— YOUR OBJECTIVE —
Reproduce exactly the stretch of lines running from the line with "第 9 章以一篇详尽的历史引言开头, 通过追溯有关思想的发展来说明" to the end of the entries below.
====== STORED DATA
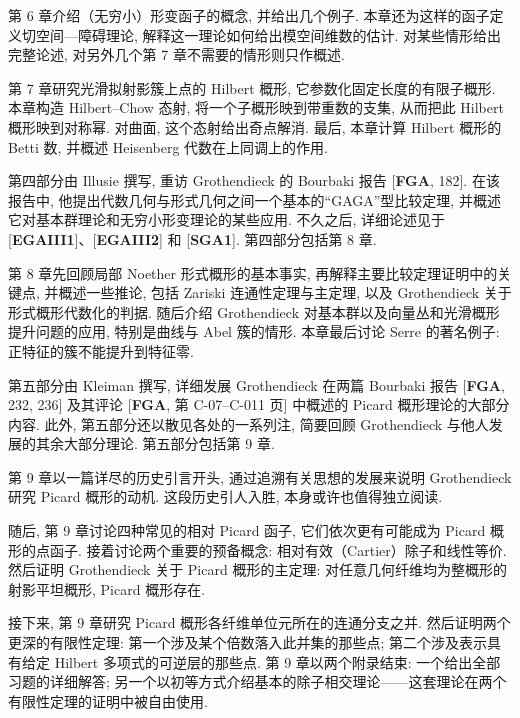 第 6 章介绍（无穷小）形变函子的概念, 并给出几个例子. 本章还为这样的函子定义切空间—障碍理论, 解释这一理论如何给出模空间维数的估计. 对某些情形给出完整论述, 对另外几个第 7 章不需要的情形则只作概述.

第 7 章研究光滑拟射影簇上点的 Hilbert 概形, 它参数化固定长度的有限子概形. 本章构造 Hilbert--Chow 态射, 将一个子概形映到带重数的支集, 从而把此 Hilbert 概形映到对称幂. 对曲面, 这个态射给出奇点解消. 最后, 本章计算 Hilbert 概形的 Betti 数, 并概述 Heisenberg 代数在上同调上的作用.

第四部分由 Illusie 撰写, 重访 Grothendieck 的 Bourbaki 报告 [\textbf{FGA}, 182]. 在该报告中, 他提出代数几何与形式几何之间一个基本的“GAGA”型比较定理, 并概述它对基本群理论和无穷小形变理论的某些应用. 不久之后, 详细论述见于 [\textbf{EGAIII1}]、[\textbf{EGAIII2}] 和 [\textbf{SGA1}]. 第四部分包括第 8 章.

第 8 章先回顾局部 Noether 形式概形的基本事实, 再解释主要比较定理证明中的关键点, 并概述一些推论, 包括 Zariski 连通性定理与主定理, 以及 Grothendieck 关于形式概形代数化的判据. 随后介绍 Grothendieck 对基本群以及向量丛和光滑概形提升问题的应用, 特别是曲线与 Abel 簇的情形. 本章最后讨论 Serre 的著名例子: 正特征的簇不能提升到特征零.

第五部分由 Kleiman 撰写, 详细发展 Grothendieck 在两篇 Bourbaki 报告 [\textbf{FGA}, 232, 236] 及其评论 [\textbf{FGA}, 第 C-07--C-011 页] 中概述的 Picard 概形理论的大部分内容. 此外, 第五部分还以散见各处的一系列注, 简要回顾 Grothendieck 与他人发展的其余大部分理论. 第五部分包括第 9 章.

第 9 章以一篇详尽的历史引言开头, 通过追溯有关思想的发展来说明 Grothendieck 研究 Picard 概形的动机. 这段历史引人入胜, 本身或许也值得独立阅读.

随后, 第 9 章讨论四种常见的相对 Picard 函子, 它们依次更有可能成为 Picard 概形的点函子. 接着讨论两个重要的预备概念: 相对有效（Cartier）除子和线性等价. 然后证明 Grothendieck 关于 Picard 概形的主定理: 对任意几何纤维均为整概形的射影平坦概形, Picard 概形存在.

接下来, 第 9 章研究 Picard 概形各纤维单位元所在的连通分支之并. 然后证明两个更深的有限性定理: 第一个涉及某个倍数落入此并集的那些点; 第二个涉及表示具有给定 Hilbert 多项式的可逆层的那些点. 第 9 章以两个附录结束: 一个给出全部习题的详细解答; 另一个以初等方式介绍基本的除子相交理论——这套理论在两个有限性定理的证明中被自由使用.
============
— RESPONSE TO THE TASK —
第 9 章以一篇详尽的历史引言开头, 通过追溯有关思想的发展来说明 Grothendieck 研究 Picard 概形的动机. 这段历史引人入胜, 本身或许也值得独立阅读.

随后, 第 9 章讨论四种常见的相对 Picard 函子, 它们依次更有可能成为 Picard 概形的点函子. 接着讨论两个重要的预备概念: 相对有效（Cartier）除子和线性等价. 然后证明 Grothendieck 关于 Picard 概形的主定理: 对任意几何纤维均为整概形的射影平坦概形, Picard 概形存在.

接下来, 第 9 章研究 Picard 概形各纤维单位元所在的连通分支之并. 然后证明两个更深的有限性定理: 第一个涉及某个倍数落入此并集的那些点; 第二个涉及表示具有给定 Hilbert 多项式的可逆层的那些点. 第 9 章以两个附录结束: 一个给出全部习题的详细解答; 另一个以初等方式介绍基本的除子相交理论——这套理论在两个有限性定理的证明中被自由使用.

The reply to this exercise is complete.